A few days ago, I removed the Freeman trap on my Bermuda hive to allow the bees to have more ventilation. I'm not seeing any SHBs in any of my hives right now so using the trap didn't seem necessary for the moment.

To my horror, I pulled the trap out and there were hundreds of dead bees in the trap. I was so upset that I pulled the trap out and dumped the contents in a cookie sheet before I remembered to take a picture.

The picture below shows about 1/3 of the bees that were dead. My hands were shaky - they are all the time but the camera wasn't adjusting for it for some reason, although it has that capability. Anyway you can at least see the bodies.

This morning I could see many bees exiting the hive from the back. Bermuda is a huge hive - seven boxes - so I didn't want bees in my face and just held the camera down and took a picture without looking myself. You can see in the picture that the screen part of the screened bottom board is just hanging down about 1/2 inch - allowing the bees easy exit from the hive.

They were even using the back entrance they created to removed a rubber band from a frame. However, I guess that when the trap was in place, bees who entered or left that way also often fell into the vat of oil below the screen and they drowned.

I knew even with the honey flow in full force, I would have to take the hive apart and address this problem today.

I opened up the hive and took off all the boxes and stacked them. When I got to the trap, I took it off of the hive and turned it over.

As you can see the screen isn't attached to the frame. That was true all the way across the frame. The screen wire in the front entry was stapled with a staple gun to the wood beneath so this problem does not occur in the front. I got out my trusty staple gun and attached the screen to the wood frame, turned it over and began to restack the hive boxes.

I do hope I didn't injure the queen or kill too many bees in the process. The hive is boiling over with bees and honey.

The beetle trap is very effective on beetles although it was hard to see the SHB bodies for looking at the dead bee bodies. I don't see SHB in this hive and in between the dead bees were lots of dead SHBs.

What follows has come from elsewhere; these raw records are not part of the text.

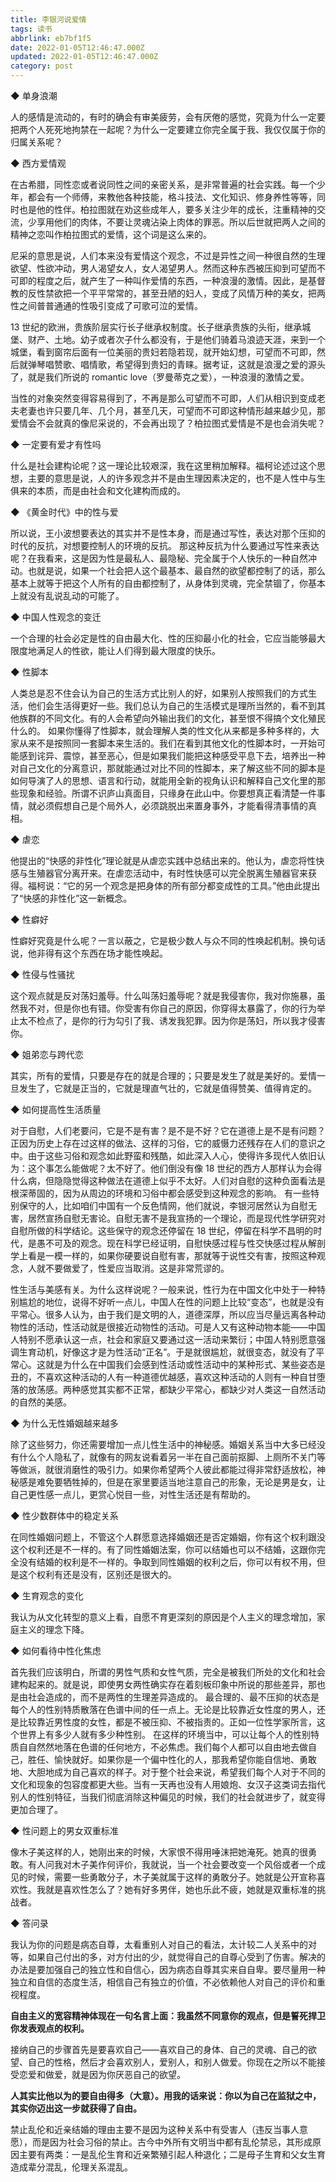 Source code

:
 ```yaml
---
title: 李银河说爱情
tags: 读书
abbrlink: eb7bf1f5
date: 2022-01-05T12:46:47.000Z
updated: 2022-01-05T12:46:47.000Z
category: post
---
```


◆ 单身浪潮

人的感情是流动的，有时的确会有审美疲劳，会有厌倦的感觉，究竟为什么一定要把两个人死死地拘禁在一起呢？为什么一定要建立你完全属于我、我仅仅属于你的归属关系呢？

◆ 西方爱情观

在古希腊，同性恋或者说同性之间的亲密关系，是非常普遍的社会实践。每一个少年，都会有一个师傅，来教他各种技能，格斗技法、文化知识、修身养性等等，同时也是他的性伴。柏拉图就在劝这些成年人，要多关注少年的成长，注重精神的交流，少享用他们的肉体，不要让灵魂沾染上肉体的罪恶。所以后世就把两人之间的精神之恋叫作柏拉图式的爱情，这个词是这么来的。

<!-- more -->

尼采的意思是说，人们本来没有爱情这个观念，不过是异性之间一种很自然的生理欲望、性欲冲动，男人渴望女人，女人渴望男人。然而这种东西被压抑到可望而不可即的程度之后，就产生了一种叫作爱情的东西，一种浪漫的激情。因此，是基督教的反性禁欲把一个平平常常的，甚至丑陋的妇人，变成了风情万种的美女，把两性之间普普通通的性吸引变成了可歌可泣的爱情。

13 世纪的欧洲，贵族阶层实行长子继承权制度。长子继承贵族的头衔，继承城堡、财产、土地。幼子或者次子什么都没有，于是他们骑着马浪迹天涯，来到一个城堡，看到窗帘后面有一位美丽的贵妇若隐若现，就开始幻想，可望而不可即，然后就弹琴唱赞歌、唱情歌，希望得到贵妇的青睐。据考证，这就是浪漫之爱的源头了，就是我们所说的 romantic love（罗曼蒂克之爱），一种浪漫的激情之爱。

当性的对象突然变得容易得到了，不再是那么可望而不可即，人们从相识到变成老夫老妻也许只要几年、几个月，甚至几天，可望而不可即这种情形越来越少见，那爱情会不会就真的像尼采说的，不会再出现了？柏拉图式爱情是不是也会消失呢？

◆ 一定要有爱才有性吗

什么是社会建构论呢？这一理论比较艰深，我在这里稍加解释。福柯论述过这个思想，主要的意思是说，人的许多观念并不是由生理因素决定的，也不是人性中与生俱来的本质，而是由社会和文化建构而成的。

◆ 《黄金时代》中的性与爱

所以说，王小波想要表达的其实并不是性本身，而是通过写性，表达对那个压抑的时代的反抗，对想要控制人的环境的反抗。
那这种反抗为什么要通过写性来表达呢？在我看来，这是因为性是最私人、最隐秘、完全属于个人快乐的一种自然冲动。也就是说，如果一个社会把人这个最基本、最自然的欲望都控制了的话，那么基本上就等于把这个人所有的自由都控制了，从身体到灵魂，完全禁锢了，你基本上就没有乱说乱动的可能了。

◆ 中国人性观念的变迁

一个合理的社会必定是性的自由最大化、性的压抑最小化的社会，它应当能够最大限度地满足人的性欲，能让人们得到最大限度的快乐。

◆ 性脚本

人类总是忍不住会认为自己的生活方式比别人的好，如果别人按照我们的方式生活，他们会生活得更好一些。我们总认为自己的生活模式是理所当然的，看不到其他族群的不同文化。有的人会希望向外输出我们的文化，甚至恨不得搞个文化殖民什么的。
如果你懂得了性脚本，就会理解人类的性文化从来都是多种多样的，大家从来不是按照同一套脚本来生活的。我们在看到其他文化的性脚本时，一开始可能感到诧异、震惊，甚至恶心，但是如果我们能把这种感受平息下去，培养出一种对自己文化的分离意识，那就能通过对比不同的性脚本，来了解这些不同的脚本是如何导演了人的思想、语言和行动，就能用全新的视角认识和解释自己文化里的那些现象和经验。所谓不识庐山真面目，只缘身在此山中。你要想真正看清楚一件事情，就必须假想自己是个局外人，必须跳脱出来置身事外，才能看得清事情的真相。

◆ 虐恋

他提出的“快感的非性化”理论就是从虐恋实践中总结出来的。他认为，虐恋将性快感与生殖器官分离开来。在虐恋活动中，有时性快感可以完全脱离生殖器官来获得。福柯说：“它的另一个观念是把身体的所有部分都变成性的工具。”他由此提出了“快感的非性化”这一新概念。

◆ 性癖好

性癖好究竟是什么呢？一言以蔽之，它是极少数人与众不同的性唤起机制。换句话说，他非得有这个东西在场才能性唤起。

◆ 性侵与性骚扰

这个观点就是反对荡妇羞辱。什么叫荡妇羞辱呢？就是我侵害你，我对你施暴，虽然我不对，但是你也有错。你受害有你自己的原因，你穿得太暴露了，你的行为举止太不检点了，是你的行为勾引了我、诱发我犯罪。因为你是荡妇，所以我才侵害你。

◆ 姐弟恋与跨代恋

其实，所有的爱情，只要是存在的就是合理的；只要是发生了就是美好的。爱情一旦发生了，它就是正当的，它就是理直气壮的，它就是值得赞美、值得肯定的。

◆ 如何提高性生活质量

对于自慰，人们老要问，它是不是有害？是不是不好？它在道德上是不是有问题？正因为历史上存在过这样的做法、这样的习俗，它的威慑力还残存在人们的意识之中。由于这些习俗和观念如此野蛮和残酷，如此深入人心，使得许多现代人依旧认为：这个事怎么能做呢？太不好了。他们倒没有像 18 世纪的西方人那样认为会得什么病，但隐隐觉得这种做法在道德上似乎不太好。人们对自慰的这种负面看法是根深蒂固的，因为从周边的环境和习俗中都会感受到这种观念的影响。
有一些特别保守的人，比如咱们中国有一个反色情网，他们就说，李银河居然认为自慰无害，居然宣扬自慰无害论。自慰无害不是我宣扬的一个理论，而是现代性学研究对自慰所做的科学结论。这些保守的观念还停留在 18 世纪，停留在科学不昌明的时代，是愚不可及的观念。现在科学已经证明，自慰快感过程与性交快感过程从解剖学上看是一模一样的，如果你硬要说自慰有害，那就等于说性交有害，按照这种观念，人就不要做爱了，性爱应当取消。这是非常荒谬的。

性生活与美感有关。为什么这样说呢？一般来说，性行为在中国文化中处于一种特别尴尬的地位，说得不好听一点儿，中国人在性的问题上比较“变态”，也就是没有平常心。很多人认为，由于我们是文明的人，道德深厚，所以应当尽量远离各种动物性的活动，性活动就是很接近动物性的活动。可是人又有这种动物本能——中国人特别不愿承认这一点，社会和家庭又要通过这一活动来繁衍；中国人特别愿意强调生育动机，好像这才是为性活动“正名”。于是就很尴尬，就很变态，就没有了平常心。这就是为什么在中国我们会感到性活动或性活动中的某种形式、某些姿态是丑的，不喜欢这种活动的人有一种道德优越感，喜欢这种活动的人则有一种自甘堕落的放荡感。两种感觉其实都不正常，都缺少平常心，都缺少对人类这一自然活动的自然的美感。

◆ 为什么无性婚姻越来越多

除了这些努力，你还需要增加一点儿性生活中的神秘感。婚姻关系当中大多已经没有什么个人隐私了，就像有的网友说看着另一半在自己面前抠脚、上厕所不关门等等做派，就很消磨性的吸引力。如果你希望两个人彼此都能过得非常舒适放松，神秘感是难免要牺牲掉的，但是在家里要适当地注意自己的形象，无论是男是女，让自己更性感一点儿，更赏心悦目一些，对性生活还是有帮助的。

◆ 性少数群体中的稳定关系

在同性婚姻问题上，不管这个人群愿意选择婚姻还是否定婚姻，你有这个权利跟没这个权利还是不一样的。有了同性婚姻法案，你可以结婚也可以不结婚，这跟你完全没有结婚的权利是不一样的。争取到同性婚姻的权利之后，你可以有权不用，但是这个权利有还是没有，区别还是很大的。

◆ 生育观念的变化

我认为从文化转型的意义上看，自愿不育更深刻的原因是个人主义的理念增加，家庭主义的理念下降。

◆ 如何看待中性化焦虑

首先我们应该明白，所谓的男性气质和女性气质，完全是被我们所处的文化和社会建构起来的。就是说，即使男女两性确实存在着刻板印象中所说的那些差异，那也是由社会造成的，而不是两性的生理差异造成的。
最合理的、最不压抑的状态是每个人的性别特质散落在色谱中间的任一点上。无论是比较靠近女性度的男人，还是比较靠近男性度的女性，都是不被压抑、不被指责的。正如一位性学家所言，这个世界上有多少人就有多少种性别。
在这样的环境当中，可以让每个人的性别特质自自然然地落在色谱的任何地方，不必焦虑。我们每个人都可以自由地去做自己，胜任、愉快就好。如果你是一个偏中性化的人，那我希望你能自信地、勇敢地、大胆地成为自己喜欢的样子。对于整个社会来说，希望我们每个人对于不同的文化和现象的包容度都更大些。当有一天再也没有人用娘炮、女汉子这类词去指代别人的性别特征，当我们彻底消除这种偏见的时候，我们的社会就进步了，就变得更加合理了。

◆ 性问题上的男女双重标准

像木子美这样的人，她刚出来的时候，大家恨不得用唾沫把她淹死。她真的很勇敢。有人问我对木子美作何评价，我就说，当一个社会要改变一个风俗或者一个成见的时候，需要一些勇敢分子，木子美就属于这样的勇敢分子。她就是公开宣称喜欢性。我就是喜欢性怎么了？她有好多男伴，她也乐此不疲，她就是双重标准的挑战者。

◆ 答问录

我认为你的问题是病态自尊，太看重别人对自己的看法，太计较二人关系中的对等，如果自己付出的多，对方付出的少，就觉得自己的自尊心受到了伤害。解决的办法是要加强自己的独立性和自信心，因为病态自尊其实来自自卑。要尽量用一种独立和自信的态度生活，相信自己有独立的价值，不必依赖他人对自己的评价和重视程度。

**自由主义的宽容精神体现在一句名言上面：我虽然不同意你的观点，但是誓死捍卫你发表观点的权利。**

接纳自己的步骤首先是要喜欢自己——喜欢自己的身体、自己的灵魂、自己的欲望、自己的性格，然后才会喜欢别人，爱别人，和别人做爱。你现在之所以不能接受恋爱和做爱，就是因为你厌恶自己的欲望。

**人其实比他以为的要自由得多（大意）。用我的话来说：你以为自己在监狱之中，其实你迈出这一步就获得了自由。**

禁止乱伦和近亲结婚的理由主要不是因为这种关系中有受害人（违反当事人意愿），而是因为社会习俗的禁止。古今中外所有文明当中都有乱伦禁忌，其形成原因主要有两类：一是乱伦生育和近亲繁殖引起人种退化；二是母子生育和父女生育造成辈分混乱，伦理关系混乱。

I do think this is a major problem in the use of this trap and caught me by surprise. Although the trap works for the SHB, it should also be bee-friendly.

Jerry should not send out the traps without both screened edges being affixed to the wood. Perhaps in his eagerness to send me mine as a tester, he neglected this one thing and other traps he has sent out have both edges stapled.

As I did on all my hives today, I did take the opportunity to give a powdered sugar shake to the brood boxes for this hive.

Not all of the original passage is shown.